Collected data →

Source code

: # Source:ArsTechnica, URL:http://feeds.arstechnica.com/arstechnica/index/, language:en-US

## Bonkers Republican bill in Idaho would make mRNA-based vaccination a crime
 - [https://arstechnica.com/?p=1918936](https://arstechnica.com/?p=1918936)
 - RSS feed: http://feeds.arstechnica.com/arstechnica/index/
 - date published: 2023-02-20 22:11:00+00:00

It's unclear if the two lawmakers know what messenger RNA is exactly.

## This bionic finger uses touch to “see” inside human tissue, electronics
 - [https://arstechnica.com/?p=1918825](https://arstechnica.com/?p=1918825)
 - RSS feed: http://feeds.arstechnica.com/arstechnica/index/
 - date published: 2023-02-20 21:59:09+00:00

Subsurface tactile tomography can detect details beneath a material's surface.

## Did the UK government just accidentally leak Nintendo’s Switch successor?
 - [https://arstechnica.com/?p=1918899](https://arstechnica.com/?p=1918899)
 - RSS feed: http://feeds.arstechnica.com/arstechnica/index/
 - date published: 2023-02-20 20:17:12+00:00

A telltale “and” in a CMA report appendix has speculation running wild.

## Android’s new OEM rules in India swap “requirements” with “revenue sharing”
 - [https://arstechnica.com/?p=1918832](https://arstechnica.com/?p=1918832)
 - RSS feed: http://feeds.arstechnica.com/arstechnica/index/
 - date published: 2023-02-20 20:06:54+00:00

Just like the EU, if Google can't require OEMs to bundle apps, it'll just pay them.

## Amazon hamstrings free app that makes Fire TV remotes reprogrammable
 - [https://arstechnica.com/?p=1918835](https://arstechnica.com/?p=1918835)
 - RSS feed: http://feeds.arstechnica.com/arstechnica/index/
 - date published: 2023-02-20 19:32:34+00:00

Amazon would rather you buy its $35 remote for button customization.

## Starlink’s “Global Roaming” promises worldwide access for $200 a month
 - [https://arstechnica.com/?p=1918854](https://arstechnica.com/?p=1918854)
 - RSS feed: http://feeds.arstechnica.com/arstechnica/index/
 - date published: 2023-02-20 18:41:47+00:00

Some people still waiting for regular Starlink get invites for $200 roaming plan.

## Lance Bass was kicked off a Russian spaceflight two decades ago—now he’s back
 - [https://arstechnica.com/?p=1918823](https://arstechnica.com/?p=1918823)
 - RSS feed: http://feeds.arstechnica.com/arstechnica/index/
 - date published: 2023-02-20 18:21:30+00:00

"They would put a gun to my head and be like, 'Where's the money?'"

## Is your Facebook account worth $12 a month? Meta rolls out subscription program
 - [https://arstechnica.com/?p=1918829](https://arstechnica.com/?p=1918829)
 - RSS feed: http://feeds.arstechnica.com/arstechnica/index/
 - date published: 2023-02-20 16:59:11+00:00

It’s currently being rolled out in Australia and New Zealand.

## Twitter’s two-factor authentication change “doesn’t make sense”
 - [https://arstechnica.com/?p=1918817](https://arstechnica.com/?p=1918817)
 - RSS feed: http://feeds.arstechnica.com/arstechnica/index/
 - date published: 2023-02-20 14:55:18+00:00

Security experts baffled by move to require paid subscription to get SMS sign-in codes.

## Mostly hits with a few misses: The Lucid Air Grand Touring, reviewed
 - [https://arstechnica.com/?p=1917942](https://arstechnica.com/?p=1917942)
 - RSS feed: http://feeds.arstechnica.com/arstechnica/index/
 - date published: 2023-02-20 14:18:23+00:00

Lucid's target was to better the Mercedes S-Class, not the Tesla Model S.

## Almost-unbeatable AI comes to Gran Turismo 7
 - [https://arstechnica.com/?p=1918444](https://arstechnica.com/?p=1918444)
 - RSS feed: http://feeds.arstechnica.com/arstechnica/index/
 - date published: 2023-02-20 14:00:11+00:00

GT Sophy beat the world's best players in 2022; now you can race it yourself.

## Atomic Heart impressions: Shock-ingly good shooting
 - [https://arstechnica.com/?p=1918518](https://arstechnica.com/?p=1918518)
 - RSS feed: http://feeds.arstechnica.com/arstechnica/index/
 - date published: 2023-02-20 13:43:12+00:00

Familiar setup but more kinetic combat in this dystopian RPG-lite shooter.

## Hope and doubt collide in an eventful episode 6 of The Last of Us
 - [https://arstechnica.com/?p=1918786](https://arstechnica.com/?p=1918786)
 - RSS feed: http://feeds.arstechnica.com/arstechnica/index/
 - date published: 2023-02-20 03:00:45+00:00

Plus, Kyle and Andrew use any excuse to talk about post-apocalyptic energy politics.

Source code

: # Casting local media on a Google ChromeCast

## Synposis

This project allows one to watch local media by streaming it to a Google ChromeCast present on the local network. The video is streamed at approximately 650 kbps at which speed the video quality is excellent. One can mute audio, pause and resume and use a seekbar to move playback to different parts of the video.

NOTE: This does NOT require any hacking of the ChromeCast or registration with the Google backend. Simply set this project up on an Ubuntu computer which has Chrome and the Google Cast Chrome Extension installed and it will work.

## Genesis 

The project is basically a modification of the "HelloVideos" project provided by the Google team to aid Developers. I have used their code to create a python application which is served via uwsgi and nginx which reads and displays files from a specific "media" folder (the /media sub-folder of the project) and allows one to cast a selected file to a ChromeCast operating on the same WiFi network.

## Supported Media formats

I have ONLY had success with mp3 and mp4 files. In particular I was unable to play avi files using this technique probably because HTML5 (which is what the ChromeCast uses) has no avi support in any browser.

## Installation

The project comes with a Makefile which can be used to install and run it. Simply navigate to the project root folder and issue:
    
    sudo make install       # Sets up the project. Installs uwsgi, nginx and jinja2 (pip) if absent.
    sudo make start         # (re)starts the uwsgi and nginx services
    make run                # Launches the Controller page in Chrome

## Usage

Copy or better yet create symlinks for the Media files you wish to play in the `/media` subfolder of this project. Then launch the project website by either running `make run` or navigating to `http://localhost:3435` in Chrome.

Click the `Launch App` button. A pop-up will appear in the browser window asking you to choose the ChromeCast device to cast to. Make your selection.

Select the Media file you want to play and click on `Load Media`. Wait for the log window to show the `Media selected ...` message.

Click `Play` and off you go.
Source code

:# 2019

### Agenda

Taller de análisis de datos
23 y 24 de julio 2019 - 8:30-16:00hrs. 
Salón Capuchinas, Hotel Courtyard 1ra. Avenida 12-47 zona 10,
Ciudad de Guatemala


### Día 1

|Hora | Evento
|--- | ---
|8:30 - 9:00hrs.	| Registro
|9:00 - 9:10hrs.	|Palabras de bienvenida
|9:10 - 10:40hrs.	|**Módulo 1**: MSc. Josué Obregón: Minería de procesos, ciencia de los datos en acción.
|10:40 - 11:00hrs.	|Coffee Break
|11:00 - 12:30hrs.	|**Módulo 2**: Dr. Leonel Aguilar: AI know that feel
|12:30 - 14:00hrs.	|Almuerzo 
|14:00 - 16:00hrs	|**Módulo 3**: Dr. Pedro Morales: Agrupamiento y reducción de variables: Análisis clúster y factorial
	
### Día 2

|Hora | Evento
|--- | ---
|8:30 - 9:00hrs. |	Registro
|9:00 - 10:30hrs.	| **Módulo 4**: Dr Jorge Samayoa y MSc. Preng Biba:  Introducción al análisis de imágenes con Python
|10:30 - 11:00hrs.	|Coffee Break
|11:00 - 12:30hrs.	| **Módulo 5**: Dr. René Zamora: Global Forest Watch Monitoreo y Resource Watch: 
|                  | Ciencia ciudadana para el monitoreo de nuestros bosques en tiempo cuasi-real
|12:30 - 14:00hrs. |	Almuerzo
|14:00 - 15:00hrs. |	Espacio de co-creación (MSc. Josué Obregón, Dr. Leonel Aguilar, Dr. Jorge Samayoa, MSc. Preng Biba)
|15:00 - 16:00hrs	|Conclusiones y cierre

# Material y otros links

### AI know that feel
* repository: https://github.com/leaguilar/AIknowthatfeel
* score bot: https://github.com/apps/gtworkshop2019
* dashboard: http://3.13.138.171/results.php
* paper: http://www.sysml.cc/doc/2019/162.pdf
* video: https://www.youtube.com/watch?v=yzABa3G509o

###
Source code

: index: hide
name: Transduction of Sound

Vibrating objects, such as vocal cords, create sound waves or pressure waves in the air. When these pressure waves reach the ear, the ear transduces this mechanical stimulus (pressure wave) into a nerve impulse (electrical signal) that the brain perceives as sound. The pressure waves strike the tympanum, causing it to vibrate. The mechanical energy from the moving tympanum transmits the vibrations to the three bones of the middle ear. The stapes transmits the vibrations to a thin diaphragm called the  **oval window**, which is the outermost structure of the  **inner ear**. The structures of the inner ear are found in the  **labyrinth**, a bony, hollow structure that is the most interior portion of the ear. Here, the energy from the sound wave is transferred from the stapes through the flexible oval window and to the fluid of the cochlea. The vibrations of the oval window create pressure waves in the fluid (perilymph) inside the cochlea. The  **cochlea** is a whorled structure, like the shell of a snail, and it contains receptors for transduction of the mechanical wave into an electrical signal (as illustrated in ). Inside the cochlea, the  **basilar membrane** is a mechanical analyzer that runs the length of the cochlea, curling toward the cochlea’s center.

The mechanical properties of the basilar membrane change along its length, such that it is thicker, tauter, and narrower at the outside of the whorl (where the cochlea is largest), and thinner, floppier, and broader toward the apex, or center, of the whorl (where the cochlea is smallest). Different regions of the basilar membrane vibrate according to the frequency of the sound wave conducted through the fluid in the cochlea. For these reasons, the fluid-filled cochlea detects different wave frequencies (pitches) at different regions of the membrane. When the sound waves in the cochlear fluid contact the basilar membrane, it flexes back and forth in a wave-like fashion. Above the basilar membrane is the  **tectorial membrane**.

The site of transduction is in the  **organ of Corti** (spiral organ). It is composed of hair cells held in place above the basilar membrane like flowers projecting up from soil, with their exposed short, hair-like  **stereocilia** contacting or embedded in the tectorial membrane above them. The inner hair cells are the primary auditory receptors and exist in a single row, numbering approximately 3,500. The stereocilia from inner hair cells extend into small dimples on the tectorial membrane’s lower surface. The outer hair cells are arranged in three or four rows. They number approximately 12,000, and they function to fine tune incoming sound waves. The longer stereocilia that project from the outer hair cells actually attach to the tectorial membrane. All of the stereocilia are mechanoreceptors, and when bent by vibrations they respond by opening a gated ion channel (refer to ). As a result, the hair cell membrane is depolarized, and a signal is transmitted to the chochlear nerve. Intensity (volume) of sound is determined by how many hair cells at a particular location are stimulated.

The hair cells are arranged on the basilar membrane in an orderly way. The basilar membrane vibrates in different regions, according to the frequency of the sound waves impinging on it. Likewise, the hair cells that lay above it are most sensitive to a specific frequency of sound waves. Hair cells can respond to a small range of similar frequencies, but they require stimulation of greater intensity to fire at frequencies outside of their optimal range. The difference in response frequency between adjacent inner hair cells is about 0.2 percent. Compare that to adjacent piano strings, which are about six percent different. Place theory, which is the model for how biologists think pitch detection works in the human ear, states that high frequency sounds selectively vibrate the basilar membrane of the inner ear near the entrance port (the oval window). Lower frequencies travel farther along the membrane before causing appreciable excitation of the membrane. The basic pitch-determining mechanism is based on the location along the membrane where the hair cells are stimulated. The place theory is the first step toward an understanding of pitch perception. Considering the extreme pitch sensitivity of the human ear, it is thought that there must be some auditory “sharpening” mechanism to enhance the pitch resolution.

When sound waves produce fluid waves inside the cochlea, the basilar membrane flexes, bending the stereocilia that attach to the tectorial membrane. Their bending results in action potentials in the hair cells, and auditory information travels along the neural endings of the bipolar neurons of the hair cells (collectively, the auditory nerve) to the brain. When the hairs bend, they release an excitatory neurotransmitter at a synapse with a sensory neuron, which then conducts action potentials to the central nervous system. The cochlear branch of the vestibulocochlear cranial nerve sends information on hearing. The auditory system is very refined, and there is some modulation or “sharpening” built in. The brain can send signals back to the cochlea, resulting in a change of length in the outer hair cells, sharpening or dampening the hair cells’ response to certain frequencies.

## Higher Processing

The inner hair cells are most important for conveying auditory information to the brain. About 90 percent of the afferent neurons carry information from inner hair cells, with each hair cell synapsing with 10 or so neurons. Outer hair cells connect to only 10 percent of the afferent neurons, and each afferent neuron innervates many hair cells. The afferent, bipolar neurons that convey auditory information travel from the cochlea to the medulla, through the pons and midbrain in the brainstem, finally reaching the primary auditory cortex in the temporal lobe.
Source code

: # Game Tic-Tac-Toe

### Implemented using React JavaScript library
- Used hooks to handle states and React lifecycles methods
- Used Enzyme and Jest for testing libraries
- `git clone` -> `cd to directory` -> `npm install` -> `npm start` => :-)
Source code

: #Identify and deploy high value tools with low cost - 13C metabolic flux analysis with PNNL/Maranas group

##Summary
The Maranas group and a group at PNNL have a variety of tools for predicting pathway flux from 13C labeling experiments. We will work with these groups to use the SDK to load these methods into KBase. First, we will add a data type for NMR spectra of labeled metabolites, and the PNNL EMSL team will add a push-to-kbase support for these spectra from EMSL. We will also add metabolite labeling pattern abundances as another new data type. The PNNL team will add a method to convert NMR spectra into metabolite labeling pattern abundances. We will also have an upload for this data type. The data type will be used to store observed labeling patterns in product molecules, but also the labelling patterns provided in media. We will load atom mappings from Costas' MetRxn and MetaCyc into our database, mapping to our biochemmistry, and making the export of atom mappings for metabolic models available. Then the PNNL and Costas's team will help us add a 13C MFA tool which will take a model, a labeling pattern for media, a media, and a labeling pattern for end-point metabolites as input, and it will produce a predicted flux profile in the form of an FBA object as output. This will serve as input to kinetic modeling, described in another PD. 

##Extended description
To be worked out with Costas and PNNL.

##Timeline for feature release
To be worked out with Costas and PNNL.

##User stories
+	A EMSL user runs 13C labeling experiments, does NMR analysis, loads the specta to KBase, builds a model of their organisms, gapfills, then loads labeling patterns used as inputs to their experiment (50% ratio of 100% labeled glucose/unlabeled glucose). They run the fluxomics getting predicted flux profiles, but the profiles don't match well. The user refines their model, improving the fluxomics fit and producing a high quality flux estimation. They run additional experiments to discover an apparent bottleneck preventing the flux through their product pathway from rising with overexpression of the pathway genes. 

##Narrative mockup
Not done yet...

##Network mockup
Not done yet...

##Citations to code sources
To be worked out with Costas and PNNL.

Brief → Report, from the entries above, each line where "Break" is found.

Expected answer →
|10:40 - 11:00hrs.	|Coffee Break
|10:30 - 11:00hrs.	|Coffee Break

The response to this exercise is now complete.